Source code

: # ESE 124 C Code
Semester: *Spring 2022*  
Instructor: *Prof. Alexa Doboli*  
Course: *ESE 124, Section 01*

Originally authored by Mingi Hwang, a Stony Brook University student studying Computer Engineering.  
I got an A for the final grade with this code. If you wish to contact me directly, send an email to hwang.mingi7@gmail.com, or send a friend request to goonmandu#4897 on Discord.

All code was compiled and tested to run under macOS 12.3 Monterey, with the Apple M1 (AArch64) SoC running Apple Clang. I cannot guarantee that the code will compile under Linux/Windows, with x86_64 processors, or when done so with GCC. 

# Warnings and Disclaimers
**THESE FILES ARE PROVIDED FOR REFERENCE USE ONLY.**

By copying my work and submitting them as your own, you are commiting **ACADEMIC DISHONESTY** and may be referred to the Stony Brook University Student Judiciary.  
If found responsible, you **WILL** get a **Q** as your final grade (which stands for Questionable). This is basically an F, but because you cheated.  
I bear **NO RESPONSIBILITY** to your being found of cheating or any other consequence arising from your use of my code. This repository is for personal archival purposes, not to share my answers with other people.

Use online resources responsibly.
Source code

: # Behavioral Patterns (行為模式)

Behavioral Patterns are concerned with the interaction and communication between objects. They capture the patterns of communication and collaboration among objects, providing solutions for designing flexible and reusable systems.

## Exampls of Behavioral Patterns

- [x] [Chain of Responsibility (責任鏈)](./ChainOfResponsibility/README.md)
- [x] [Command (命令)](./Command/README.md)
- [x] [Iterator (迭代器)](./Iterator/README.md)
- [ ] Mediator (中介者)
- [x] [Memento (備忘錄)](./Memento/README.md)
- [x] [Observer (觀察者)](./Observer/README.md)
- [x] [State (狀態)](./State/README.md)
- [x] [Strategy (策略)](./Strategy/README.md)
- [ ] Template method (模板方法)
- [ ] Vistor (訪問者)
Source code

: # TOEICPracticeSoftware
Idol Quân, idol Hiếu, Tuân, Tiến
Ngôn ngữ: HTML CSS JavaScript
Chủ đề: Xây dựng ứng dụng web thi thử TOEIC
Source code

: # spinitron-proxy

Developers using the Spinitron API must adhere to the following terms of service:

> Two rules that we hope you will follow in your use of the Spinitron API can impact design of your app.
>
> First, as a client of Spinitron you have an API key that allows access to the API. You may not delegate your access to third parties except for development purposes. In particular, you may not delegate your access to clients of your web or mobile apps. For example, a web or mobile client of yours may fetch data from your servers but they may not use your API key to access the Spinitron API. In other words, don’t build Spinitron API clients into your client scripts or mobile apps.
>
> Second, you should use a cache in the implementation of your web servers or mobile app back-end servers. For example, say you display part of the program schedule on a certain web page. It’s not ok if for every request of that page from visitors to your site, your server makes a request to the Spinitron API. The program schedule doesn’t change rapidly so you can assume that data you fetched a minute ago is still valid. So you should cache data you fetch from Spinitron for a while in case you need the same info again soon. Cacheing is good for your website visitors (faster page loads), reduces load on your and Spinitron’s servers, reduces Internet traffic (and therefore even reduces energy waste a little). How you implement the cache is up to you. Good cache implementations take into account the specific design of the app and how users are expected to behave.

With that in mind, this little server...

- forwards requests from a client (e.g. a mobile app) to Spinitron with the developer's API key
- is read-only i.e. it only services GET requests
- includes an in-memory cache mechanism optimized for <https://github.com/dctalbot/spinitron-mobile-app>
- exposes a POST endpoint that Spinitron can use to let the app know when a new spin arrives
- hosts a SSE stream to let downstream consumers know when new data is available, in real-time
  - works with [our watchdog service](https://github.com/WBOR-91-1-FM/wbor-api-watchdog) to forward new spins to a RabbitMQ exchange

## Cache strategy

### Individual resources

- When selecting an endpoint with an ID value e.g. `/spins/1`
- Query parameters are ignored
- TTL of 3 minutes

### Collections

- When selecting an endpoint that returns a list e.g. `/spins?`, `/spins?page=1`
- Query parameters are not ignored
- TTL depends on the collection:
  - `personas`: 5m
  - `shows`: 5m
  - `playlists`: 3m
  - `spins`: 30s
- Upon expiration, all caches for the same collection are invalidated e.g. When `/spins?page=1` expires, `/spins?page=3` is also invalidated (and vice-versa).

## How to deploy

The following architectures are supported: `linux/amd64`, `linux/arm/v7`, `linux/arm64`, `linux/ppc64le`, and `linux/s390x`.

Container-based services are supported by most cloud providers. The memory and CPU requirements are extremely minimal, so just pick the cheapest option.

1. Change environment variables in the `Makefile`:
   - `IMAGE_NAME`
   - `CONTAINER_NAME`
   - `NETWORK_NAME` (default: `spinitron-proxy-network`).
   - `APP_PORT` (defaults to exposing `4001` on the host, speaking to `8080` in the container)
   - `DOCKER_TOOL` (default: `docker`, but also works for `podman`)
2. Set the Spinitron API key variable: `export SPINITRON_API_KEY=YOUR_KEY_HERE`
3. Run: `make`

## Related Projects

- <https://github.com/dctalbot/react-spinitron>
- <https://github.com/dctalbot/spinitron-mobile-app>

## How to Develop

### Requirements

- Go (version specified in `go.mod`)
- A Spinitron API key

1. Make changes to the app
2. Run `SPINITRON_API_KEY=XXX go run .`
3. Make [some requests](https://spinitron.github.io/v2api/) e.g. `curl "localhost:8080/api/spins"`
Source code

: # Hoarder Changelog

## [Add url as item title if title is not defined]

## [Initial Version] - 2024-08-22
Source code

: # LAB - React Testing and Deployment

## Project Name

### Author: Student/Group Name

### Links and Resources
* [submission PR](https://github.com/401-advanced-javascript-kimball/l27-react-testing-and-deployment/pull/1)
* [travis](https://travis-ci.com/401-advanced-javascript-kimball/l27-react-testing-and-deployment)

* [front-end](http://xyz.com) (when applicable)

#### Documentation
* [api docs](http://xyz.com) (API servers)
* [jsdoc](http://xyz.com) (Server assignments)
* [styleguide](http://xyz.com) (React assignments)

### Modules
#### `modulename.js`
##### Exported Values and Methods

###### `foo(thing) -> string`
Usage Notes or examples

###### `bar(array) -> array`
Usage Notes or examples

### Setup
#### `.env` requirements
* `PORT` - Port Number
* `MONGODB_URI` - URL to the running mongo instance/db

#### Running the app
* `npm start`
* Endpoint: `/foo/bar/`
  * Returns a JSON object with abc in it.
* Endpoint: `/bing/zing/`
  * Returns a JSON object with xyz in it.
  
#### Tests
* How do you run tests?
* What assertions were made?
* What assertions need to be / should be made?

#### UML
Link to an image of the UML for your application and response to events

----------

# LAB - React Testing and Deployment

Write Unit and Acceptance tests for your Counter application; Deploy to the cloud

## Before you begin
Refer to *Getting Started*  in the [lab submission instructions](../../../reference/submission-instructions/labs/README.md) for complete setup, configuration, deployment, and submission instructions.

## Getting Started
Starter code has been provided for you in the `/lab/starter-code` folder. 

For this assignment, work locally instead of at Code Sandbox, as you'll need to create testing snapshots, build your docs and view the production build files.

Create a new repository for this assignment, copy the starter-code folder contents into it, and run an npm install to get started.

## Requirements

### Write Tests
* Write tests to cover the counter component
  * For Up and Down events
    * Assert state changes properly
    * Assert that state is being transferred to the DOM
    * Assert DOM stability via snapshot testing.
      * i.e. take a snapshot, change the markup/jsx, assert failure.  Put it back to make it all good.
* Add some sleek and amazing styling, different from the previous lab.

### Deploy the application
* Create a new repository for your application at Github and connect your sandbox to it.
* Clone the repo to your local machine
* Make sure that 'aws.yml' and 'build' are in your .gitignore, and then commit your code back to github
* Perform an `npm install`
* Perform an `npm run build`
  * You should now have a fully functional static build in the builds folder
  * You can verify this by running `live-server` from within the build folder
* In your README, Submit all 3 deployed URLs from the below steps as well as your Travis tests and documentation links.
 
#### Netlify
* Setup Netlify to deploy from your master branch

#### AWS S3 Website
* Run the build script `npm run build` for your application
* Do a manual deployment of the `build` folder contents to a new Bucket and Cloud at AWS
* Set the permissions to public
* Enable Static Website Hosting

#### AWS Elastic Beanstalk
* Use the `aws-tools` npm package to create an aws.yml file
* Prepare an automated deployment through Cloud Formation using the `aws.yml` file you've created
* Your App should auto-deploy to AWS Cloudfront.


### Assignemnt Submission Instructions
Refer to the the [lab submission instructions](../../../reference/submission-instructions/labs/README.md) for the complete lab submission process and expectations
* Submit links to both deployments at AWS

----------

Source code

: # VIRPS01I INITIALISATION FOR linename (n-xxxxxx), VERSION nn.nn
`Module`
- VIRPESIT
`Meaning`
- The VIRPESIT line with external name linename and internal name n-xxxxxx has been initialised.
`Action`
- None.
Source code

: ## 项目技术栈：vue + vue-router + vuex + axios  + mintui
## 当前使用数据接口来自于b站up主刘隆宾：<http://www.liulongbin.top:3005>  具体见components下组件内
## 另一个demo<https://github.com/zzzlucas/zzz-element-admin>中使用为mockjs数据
------------------------------------------------
Action item: How many lines in the records hold the string "repository"? Reply with the number alone.

Result: 3